§ Directions for this task:
How many lines in the records below contain the word "smallsetminus"? Reply with that number only.

··········

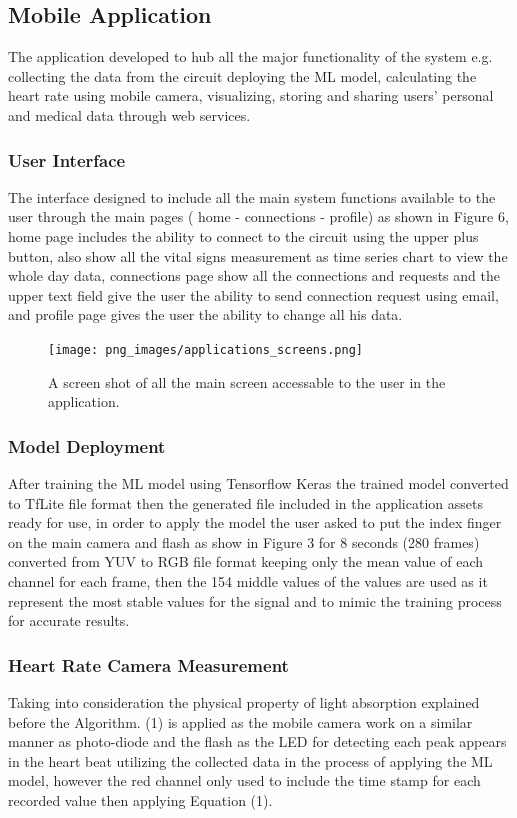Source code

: \documentclass{bmcart}
\begin{document}

\subsection*{Mobile Application}
The application developed to hub all the major functionality of the system e.g.
collecting the data from the circuit deploying the ML model, calculating the
heart rate using mobile camera, visualizing, storing and sharing users' personal
and medical data through web services.
\subsubsection*{User Interface}
The interface designed to include all the main system functions available to the
user through the main pages ( home - connections - profile) as shown in Figure
6, home page includes the ability to connect to the circuit using the upper
plus button, also show all the vital signs measurement  as time series chart to
view the whole day  data, connections page show all the connections and requests
and the upper text field give the user the ability  to send connection request
using email, and profile page gives the user the ability to change all his data.
\begin{figure}[h!]
  \texttt{[image: png\_images/applications\_screens.png]}
  \caption{
  A screen shot of all the main screen accessable to the user in the
  application.}
\end{figure}
\FloatBarrier

\subsubsection*{Model Deployment}
After training the ML model using Tensorflow Keras the trained model converted
to TfLite file format then the generated file included in the application assets
ready for use, in order to apply the model the user asked to put the index
finger on the main camera and flash as show in Figure  3 for 8 seconds (280
frames) converted from YUV to RGB file format keeping only the mean value of
each channel for each frame, then the 154 middle values of the values are used
as it represent the most stable values for the signal and  to mimic the training
process for accurate results.

\subsubsection*{Heart Rate Camera Measurement}
Taking into consideration the physical property of light absorption explained
before the Algorithm. (1)  is applied as the mobile camera work on a similar
manner as photo-diode and the flash as the LED for detecting each peak appears
in the heart beat utilizing the collected data in the process of applying the ML
model, however the red channel only used to include the time stamp for each
recorded value then applying Equation (1). 
\end{document}
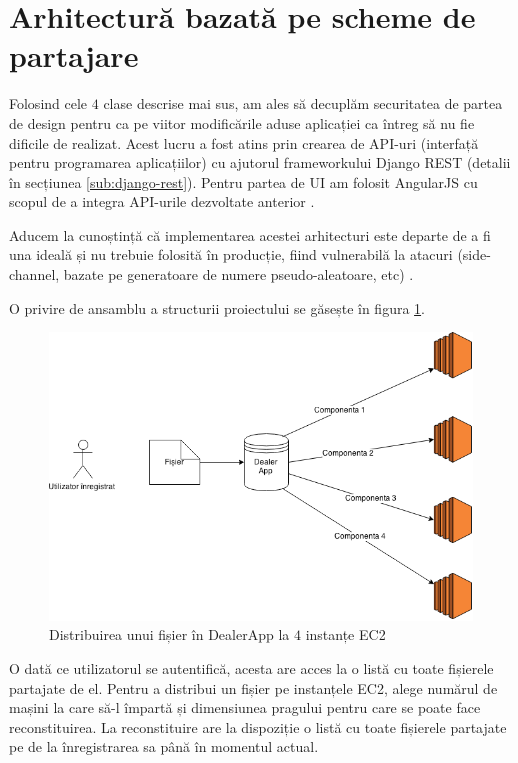 \documentclass[oneside, 12pt]{book}
\begin{document}
\section{Arhitectură bazată pe scheme de partajare}

Folosind cele $4$ clase descrise mai sus, am ales să decuplăm securitatea de partea de design pentru ca pe viitor modificările aduse aplicației ca întreg să nu fie dificile de realizat. Acest lucru a fost atins prin crearea de API-uri (interfață pentru programarea aplicațiilor) cu ajutorul frameworkului Django REST (detalii în secțiunea \ref{sub:django-rest}). Pentru partea de UI am folosit AngularJS cu scopul de a integra API-urile dezvoltate anterior \cite{website:angularjs}.

Aducem la cunoștință că implementarea acestei arhitecturi este departe de a fi una ideală și nu trebuie folosită în producție, fiind vulnerabilă la atacuri (side-channel, bazate pe generatoare de numere pseudo-aleatoare, etc) \cite{kocher:1996timing, fgutterman:2006analysis}.

O privire de ansamblu a structurii proiectului se găsește în figura \ref{fig:dealerapp}.

\begin{figure}
	\begin{center}
	\includegraphics[width=1\textwidth]{img/DealerApp.png}
	\caption{Distribuirea unui fișier în DealerApp la $4$ instanțe EC2}
	\label{fig:dealerapp}
	\end{center}
	\bigskip
\end{figure}


O dată ce utilizatorul se autentifică, acesta are acces la o listă cu toate fișierele partajate de el. Pentru a distribui un fișier pe instanțele EC2, alege numărul de mașini la care să-l împartă și dimensiunea pragului pentru care se poate face reconstituirea. La reconstituire are la dispoziție o listă cu toate fișierele partajate pe de la înregistrarea sa până în momentul actual.
\end{document}
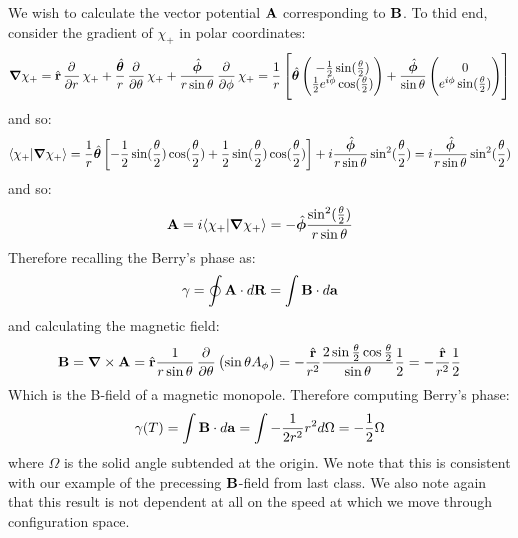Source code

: We wish to calculate the vector potential $\mathbf{A}$ corresponding to $\mathbf{B}$. To thid end, consider the gradient of $\chi_+$ in polar coordinates:
\begin{equation}
    \nabla \chi_+ = \rhat \dpd{}{r}\chi_+ + \frac{\thetahat}{r}\dpd{}{\theta}\chi_+ + \frac{\phihat}{r\sin\theta}\dpd{}{\phi}\chi_+ = \frac{1}{r}\left[\thetahat\m{-\frac{1}{2}\sin(\frac{\theta}{2}) \\ \frac{1}{2}e^{i\phi}\cos(\frac{\theta}{2})} + \frac{\phihat}{\sin\theta}\m{0 \\ e^{i\phi}\sin(\frac{\theta}{2})}\right]
\end{equation}
and so:
\begin{equation}
    \braket{\chi_+}{\nabla \chi_+} = \frac{1}{r}\thetahat\left[-\frac{1}{2}\sin(\frac{\theta}{2})\cos(\frac{\theta}{2}) + \frac{1}{2}\sin(\frac{\theta}{2})\cos(\frac{\theta}{2})\right] + i\frac{\phihat}{r\sin\theta}\sin^2(\frac{\theta}{2}) = i\frac{\phihat}{r\sin\theta}\sin^2(\frac{\theta}{2})
\end{equation}
and so:
\begin{equation}
    \v{A} = i\braket{\chi_+}{\nabla \chi_+} = -\phihat\frac{\sin^2(\frac{\theta}{2})}{r\sin\theta}
\end{equation}
Therefore recalling the Berry's phase as:
\begin{equation}
    \gamma = \oint \mathbf{A} \cdot d\mathbf{R} = \int \mathbf{B} \cdot d\mathbf{a}
\end{equation}
and calculating the magnetic field:
\begin{equation}
    \v{B} = \nabla \times \v{A} = \rhat \frac{1}{r\sin\theta}\dpd{}{\theta}\left(\sin\theta A_\phi\right) = -\frac{\rhat}{r^2}\frac{2\sin\frac{\theta}{2}\cos\frac{\theta}{2}}{\sin\theta}\frac{1}{2} = -\frac{\rhat}{r^2}\frac{1}{2}
\end{equation}
Which is the B-field of a magnetic monopole. Therefore computing Berry's phase:
\begin{equation}
    \gamma(T) = \int \mathbf{B} \cdot d\mathbf{a} = \int - \frac{1}{2r^2}r^2 d\Omega = -\frac{1}{2}\Omega
\end{equation}
where $\Omega$ is the solid angle subtended at the origin. We note that this is consistent with our example of the precessing $\mathbf{B}$-field from last class. We also note again that this result is not dependent at all on the speed at which we move through configuration space.

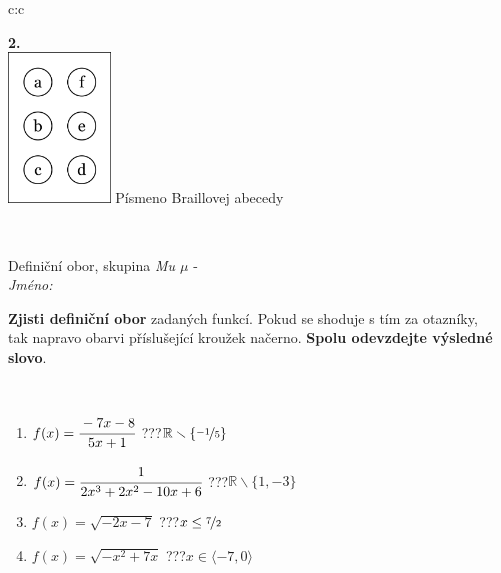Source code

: \documentclass[10pt]{report}
\begin{document}
\begin{tabular}{c:c}
\begin{minipage}[c][104.5mm][t]{0.5\linewidth}
\begin{center}
\begin{minipage}{0.20\linewidth}
\begin{center}
{\Huge\bfseries 2.} \\[2mm]
\includegraphics[height=40mm]{../images/braille.png}
{\small Písmeno Braillovej abecedy}
\end{center}
\end{minipage}
\end{center}
\end{minipage}
\\ \hdashline
\begin{minipage}[c][104.5mm][t]{0.5\linewidth}
\begin{center}
\vspace{7mm}
{\huge Definiční obor, skupina \textit{Mu $\mu$} -}\\[5mm]
\textit{Jméno:}\phantom{xxxxxxxxxxxxxxxxxxxxxxxxxxxxxxxxxxxxxxxxxxxxxxxxxxxxxxxxxxxxxxxxx}\\[5mm]
\begin{minipage}{0.95\linewidth}
\begin{center}
\textbf{Zjisti definiční obor} zadaných funkcí. Pokud se shoduje s tím za otazníky,\\tak napravo obarvi příslušející kroužek načerno. \textbf{Spolu odevzdejte výsledné slovo}.
\end{center}
\end{minipage}
\\[1mm]
\begin{minipage}{0.79\linewidth}
\begin{center}
\begin{varwidth}{\linewidth}
\begin{enumerate}
\normalsizerrr
\item $f(x)=\cfrac{-7x-8}{5x+1}$\quad \dotfill\; ???\;\dotfill \quad $\mathbb{R}\smallsetminus\{\nicefrac{-1}{5}\}$
\item $f(x)=\cfrac{1}{2x^3+2x^2-10x+6}$\quad \dotfill\; ???\;\dotfill \quad $\mathbb{R}\smallsetminus\{1,-3\}$
\item $f(x)=\sqrt{-2x-7}$\quad \dotfill\; ???\;\dotfill \quad $x\leq\nicefrac{7}{2}$
\item $f(x)=\sqrt{-x^2+7x}$\quad \dotfill\; ???\;\dotfill \quad $x\in\langle-7 , 0\rangle$

\end{enumerate}
\end{varwidth}
\end{center}
\end{minipage}
\end{center}
\end{minipage}
\end{tabular}
\end{document}
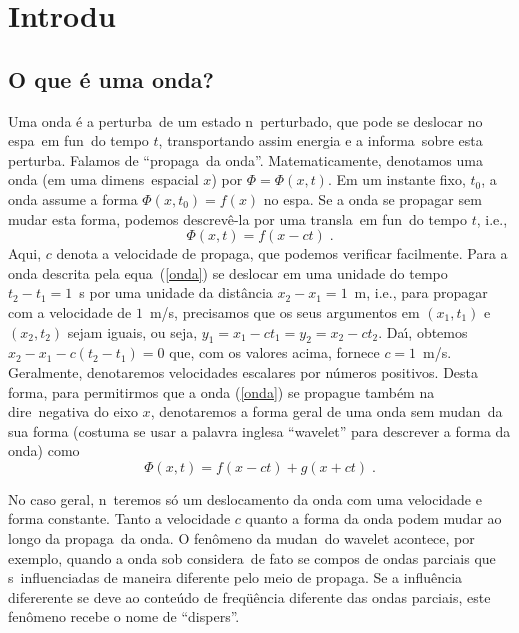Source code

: 
\chapter{Introdu\cao}

\section{O que \'e uma onda?}

Uma onda \'e a perturba\cao\ de um estado n\ao\ perturbado, que pode se
deslocar no espa\co\ em fun\cao\ do tempo $t$, transportando assim energia
e a informa\cao\ sobre esta perturba\cao. Falamos de ``propaga\cao\ da
onda''. Matematicamente, denotamos uma
onda (em uma dimens\ao\ espacial $x$) por $\Phi = \Phi(x,t)$. Em um instante
fixo, $t_0$, a onda assume a forma $\Phi(x,t_0) = f(x)$ no espa\co.
Se a onda se propagar sem mudar esta forma, podemos descrev\^e-la por
uma transla\cao\ em fun\cao\ do tempo $t$, i.e., 
\begin{equation}
\Phi(x,t) = f(x-ct) \; .
\label{onda}
\end{equation}
Aqui, $c$ denota a velocidade de propaga\cao, que podemos verificar
facilmente. Para a onda descrita pela equa\cao\ (\ref{onda}) se deslocar
em uma unidade do tempo $t_2-t_1 = 1$~s por uma unidade da dist\^ancia
$x_2-x_1 = 1$~m, i.e., para propagar com a velocidade de $1$~m/s,
precisamos que os seus argumentos em $(x_1,t_1)$ e $(x_2,t_2)$ sejam
iguais, ou seja, $y_1=x_1-ct_1=y_2=x_2-ct_2$. Da\'{\i}, obtemos $x_2-x_1
- c(t_2-t_1) = 0$ que, com os valores acima, fornece $c=1$~m/s.
Geralmente, denotaremos velocidades escalares por n\'umeros positivos.
Desta forma, para permitirmos que a onda (\ref{onda}) se propague
tamb\'em na dire\cao\ negativa do eixo $x$, denotaremos a forma geral de
uma onda sem mudan\ca\ da sua forma (costuma se usar a palavra inglesa
``wavelet'' para descrever a forma da onda) como
\begin{equation}
\Phi(x,t) = f(x-ct) + g(x+ct) \; .
\label{onda2}
\end{equation}

No caso geral, n\ao\ teremos s\'o um deslocamento da onda com uma
velocidade e forma constante. Tanto a velocidade $c$ quanto a forma da
onda podem mudar ao longo da propaga\cao\ da onda. O fen\^omeno da
mudan\ca\ do wavelet acontece, por exemplo, quando a onda sob
considera\cao\ de fato se compos de ondas parciais que s\ao\
influenciadas de maneira diferente pelo meio de propaga\cao. Se a
influ\^encia difererente se deve ao conte\'udo de freq\"u\^encia
diferente das ondas parciais, este fen\^omeno recebe o nome de
``dispers\ao''.

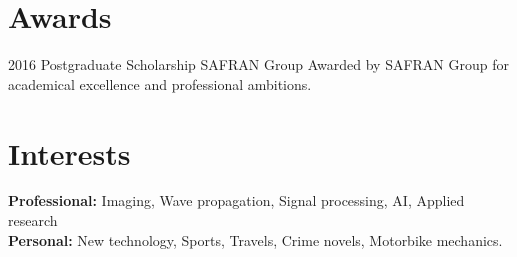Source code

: \documentclass[]{friggeri-cv} %
\begin{document}

\section{Awards}

\begin{entrylist}
	
	
	\entry
	{2016}
	{Postgraduate Scholarship}
	{SAFRAN Group}
	{Awarded by SAFRAN Group for academical excellence and professional ambitions.}
	
	
\end{entrylist}


\section{Interests}

\textbf{Professional:} Imaging, Wave propagation, Signal processing, AI, Applied research \\ \textbf{Personal:} New technology, Sports, Travels, Crime novels, Motorbike mechanics.
\end{document}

··········

§ Result below:
2